From the data below, set down exactly the lines between the one holding "## Properties" and the one holding "The time at", inclusive, and no others.

__Listed entries__
▬▬▬

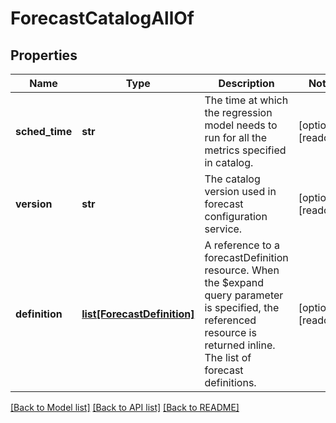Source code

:# ForecastCatalogAllOf

## Properties
Name | Type | Description | Notes
------------ | ------------- | ------------- | -------------
**sched_time** | **str** | The time at which the regression model needs to run for all the metrics specified in catalog.   | [optional] [readonly] 
**version** | **str** | The catalog version used in forecast configuration service.    | [optional] [readonly] 
**definition** | [**list[ForecastDefinition]**](ForecastDefinition.md) | A reference to a forecastDefinition resource. When the $expand query parameter is specified, the referenced resource is returned inline. The list of forecast definitions.  | [optional] [readonly] 

[[Back to Model list]](../README.md#documentation-for-models) [[Back to API list]](../README.md#documentation-for-api-endpoints) [[Back to README]](../README.md)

▬▬▬

__Your response__
## Properties
Name | Type | Description | Notes
------------ | ------------- | ------------- | -------------
**sched_time** | **str** | The time at which the regression model needs to run for all the metrics specified in catalog.   | [optional] [readonly] 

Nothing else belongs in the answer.